The Intolerance Meme is one of the tricks that religion evolved to further its goals. (What's a meme?) The concept, which arose a few hundred years after Moses, and justified in great detail in Deuteronomy, says that not only is your religion right, but that all other religions are wrong, and furthermore, that because they violate God's commandments, you can persecute, torture or even kill those who don't share your particular brand of religion. (See, for example, Deuteronomy 7)
It would be nice to think that Hall's experience is the exception, that most of the US Army's soldiers who believe in Jehovah/Yahweh/Allah/God have a more modern, tolerant attitude toward their fellow humans. Especially when that fellow soldier has proved his patriotism and courage by deed, not just by talk. But sadly, such is not the case. The Intolerance Meme is still alive and well, and is still an integral part of Christianity in America and our military. The persecution against Hall was so severe and pervasive that the Army had to send him home for his own protection. Instead of fighting in Iraq, he had to serve out his tour of duty in Kansas.

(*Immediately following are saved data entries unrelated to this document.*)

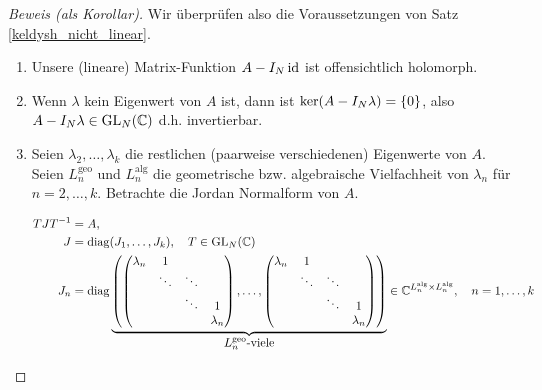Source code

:\begin{proof}[Beweis (als Korollar)]

    Wir überprüfen also die Voraussetzungen von Satz \ref{keldysh_nicht_linear}.

    \begin{enumerate}[label = \arabic*.]

        \item Unsere (lineare) Matrix-Funktion $A - I_N \operatorname{id}$ ist offensichtlich holomorph.
        
        \item Wenn $\lambda$ kein Eigenwert von $A$ ist, dann ist $\ker (A - I_N \lambda) = {\left \{ 0 \right \}}$, also $A - I_N \lambda \in \operatorname{GL}_N(\mathbb{C})$ d.h. invertierbar.
        
        \item Seien $\lambda_2, \dots, \lambda_k$ die restlichen (paarweise verschiedenen) Eigenwerte von $A$.
        Seien $L_n^\mathrm{geo}$ und $L_n^\mathrm{alg}$ die geometrische bzw. algebraische Vielfachheit von $\lambda_n$ für $n = 2, \dots, k$.
        Betrachte die Jordan Normalform von $A$.
    
        \begin{align*}
            T J T^{-1} & = A, \\
            J & = \operatorname{diag} (J_1, \dots, J_k),
            \quad
            T \in \operatorname{GL}_N(\mathbb{C}) \\
            J_n
            & =
            \operatorname{diag}
            \underbrace
            {
                {\left ( 
                    \begin{pmatrix}
                        \lambda_n & 1      &        &           \\
                                  & \ddots & \ddots &           \\
                                  &        & \ddots & 1         \\
                                  &        &        & \lambda_n \\
                    \end{pmatrix},
                    \dots,
                    \begin{pmatrix}
                        \lambda_n & 1      &        &           \\
                                  & \ddots & \ddots &           \\
                                  &        & \ddots & 1         \\
                                  &        &        & \lambda_n \\
                    \end{pmatrix}
                 \right )}
            }_{
                \displaystyle
                L_n^\mathrm{geo} \text{-viele}
            }
            \in
            \mathbb{C}^{
                L_n^\mathrm{alg}
                \times
                L_n^\mathrm{alg}
            },
            \quad
            n = 1, \dots, k
        \end{align*}
    

\end{enumerate}
\end{proof}
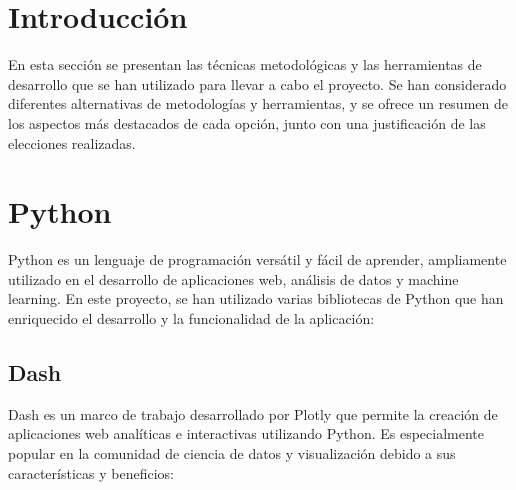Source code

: 
\section{Introducción}

En esta sección se presentan las técnicas metodológicas y las herramientas de desarrollo que se han utilizado para llevar a cabo el proyecto. Se han considerado diferentes alternativas de metodologías y herramientas, y se ofrece un resumen de los aspectos más destacados de cada opción, junto con una justificación de las elecciones realizadas.

\section{Python}

Python es un lenguaje de programación versátil y fácil de aprender, ampliamente utilizado en el desarrollo de aplicaciones web, análisis de datos y machine learning. En este proyecto, se han utilizado varias bibliotecas de Python que han enriquecido el desarrollo y la funcionalidad de la aplicación:

\subsection{Dash}

Dash es un marco de trabajo desarrollado por Plotly que permite la creación de aplicaciones web analíticas e interactivas utilizando Python. Es especialmente popular en la comunidad de ciencia de datos y visualización debido a sus características y beneficios:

These intolerant soldiers should should be forced, each and every one, to read the words of the main author of the United States Constitution:
I never told my religion nor scrutinized that of another. I never attempted to make a convert nor wished to change another's creed. I have judged of others' religion by their lives, for it is from our lives and not from our words that our religion must be read. By the same test must the world judge me.